The objective is fairly simple:
At the end of a person’s turn he/she determines his/her score. I find this step a bit counter-intuitive. In many other games you calculate the sum of the tiles for the score but in this game you read the number from left to right. It is great practice with place value. If you have a lot of tiles left up it will be challenging for young children. Here are a couple of examples:
The scores you see above are 27, 458 and 2456.
I do not recommend using this game to teach children about addition. Students need to understand what addition means and have their own meaningful strategies to add numbers up to 12. Using these number tiles to learn how to add is too abstract. Work with concrete materials and experiences should be offered to students before introducing this game.
This is great practice, though, to help students become comfortable creating combinations of numbers to make different sums. It is also a good opportunity for children to practice subitizing (recognizing at a glance) the numbers that appear on the dice. Older children could also study the chances of rolling certain sums and thinking about which tiles are best to turn over earlier or later in a round.
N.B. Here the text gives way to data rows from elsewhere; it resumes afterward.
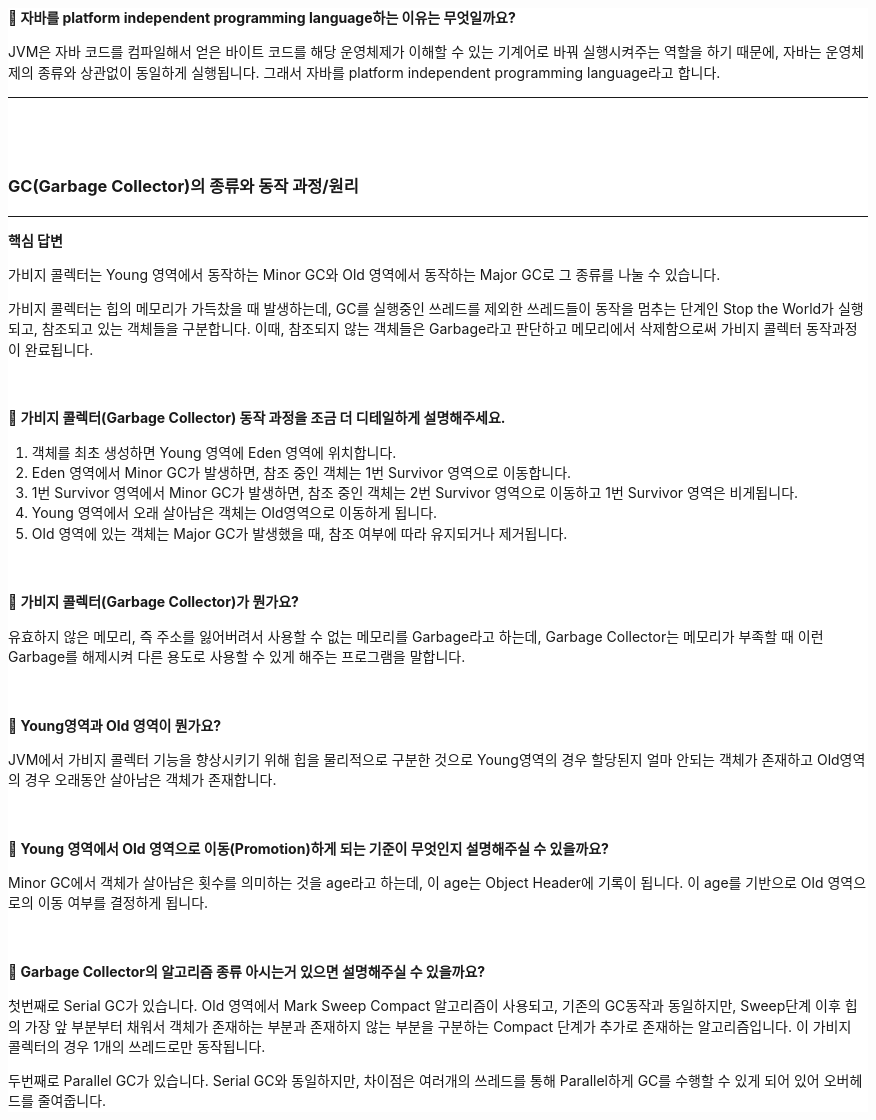 ****🤔  자바를 platform independent programming language하는 이유는 무엇일까요?****

JVM은 자바 코드를 컴파일해서 얻은 바이트 코드를 해당 운영체제가 이해할 수 있는 기계어로 바꿔 실행시켜주는 역할을 하기 때문에, 자바는 운영체제의 종류와 상관없이 동일하게 실행됩니다. 그래서 자바를 platform independent programming language라고 합니다.

---

<br><br>

### GC(Garbage Collector)의 종류와 동작 과정/원리

---

**핵심 답변**

가비지 콜렉터는 Young 영역에서 동작하는 Minor GC와 Old 영역에서 동작하는 Major GC로 그 종류를 나눌 수 있습니다.

가비지 콜렉터는 힙의 메모리가 가득찼을 때 발생하는데, GC를 실행중인 쓰레드를 제외한 쓰레드들이 동작을 멈추는 단계인 Stop the World가 실행되고, 참조되고 있는 객체들을 구분합니다. 이때, 참조되지 않는 객체들은 Garbage라고 판단하고 메모리에서 삭제함으로써 가비지 콜렉터 동작과정이 완료됩니다.

<br>

****🤔 가비지 콜렉터(Garbage Collector) 동작 과정을 조금 더 디테일하게 설명해주세요.****

1. 객체를 최초 생성하면 Young 영역에 Eden 영역에 위치합니다.
2. Eden 영역에서 Minor GC가 발생하면, 참조 중인 객체는 1번 Survivor 영역으로 이동합니다.
3. 1번 Survivor 영역에서 Minor GC가 발생하면, 참조 중인 객체는 2번 Survivor 영역으로 이동하고 1번 Survivor 영역은 비게됩니다.
4. Young 영역에서 오래 살아남은 객체는 Old영역으로 이동하게 됩니다.
5. Old 영역에 있는 객체는 Major GC가 발생했을 때, 참조 여부에 따라 유지되거나 제거됩니다.

<br>

****🤔 가비지 콜렉터(Garbage Collector)가 뭔가요?****

유효하지 않은 메모리, 즉 주소를 잃어버려서 사용할 수 없는 메모리를 Garbage라고 하는데, Garbage Collector는 메모리가 부족할 때 이런 Garbage를 해제시켜 다른 용도로 사용할 수 있게 해주는 프로그램을 말합니다.

<br>

****🤔 Young영역과 Old 영역이 뭔가요?****

JVM에서 가비지 콜렉터 기능을 향상시키기 위해 힙을 물리적으로 구분한 것으로 Young영역의 경우 할당된지 얼마 안되는 객체가 존재하고 Old영역의 경우 오래동안 살아남은 객체가 존재합니다.

<br>

****🤔 Young 영역에서 Old 영역으로 이동(Promotion)하게 되는 기준이 무엇인지 설명해주실 수 있을까요?****

Minor GC에서 객체가 살아남은 횟수를 의미하는 것을 age라고 하는데, 이 age는 Object Header에 기록이 됩니다. 이 age를 기반으로 Old 영역으로의 이동 여부를 결정하게 됩니다.

<br>

****🤔 Garbage Collector의 알고리즘 종류 아시는거 있으면 설명해주실 수 있을까요?****

첫번째로 Serial GC가 있습니다. Old 영역에서 Mark Sweep Compact 알고리즘이 사용되고, 기존의 GC동작과 동일하지만, Sweep단계 이후 힙의 가장 앞 부분부터 채워서 객체가 존재하는 부분과 존재하지 않는 부분을 구분하는 Compact 단계가 추가로 존재하는 알고리즘입니다. 이 가비지 콜렉터의 경우 1개의 쓰레드로만 동작됩니다.

두번째로 Parallel GC가 있습니다. Serial GC와 동일하지만, 차이점은 여러개의 쓰레드를 통해 Parallel하게 GC를 수행할 수 있게 되어 있어 오버헤드를 줄여줍니다.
I think children (and adults) of all ages would find this game fun because of the competitive component to see who can turn over the most tiles and create the lowest score. My family also likes this game because of the game design: the felt interior, the sound the dice make when they are rolled and the smell of the wood. If teachers can’t find this game or don’t want to spend the money buying it they could easily create this game on paper to play in small groups or create the tiles on an interactive whiteboard for a whole class game.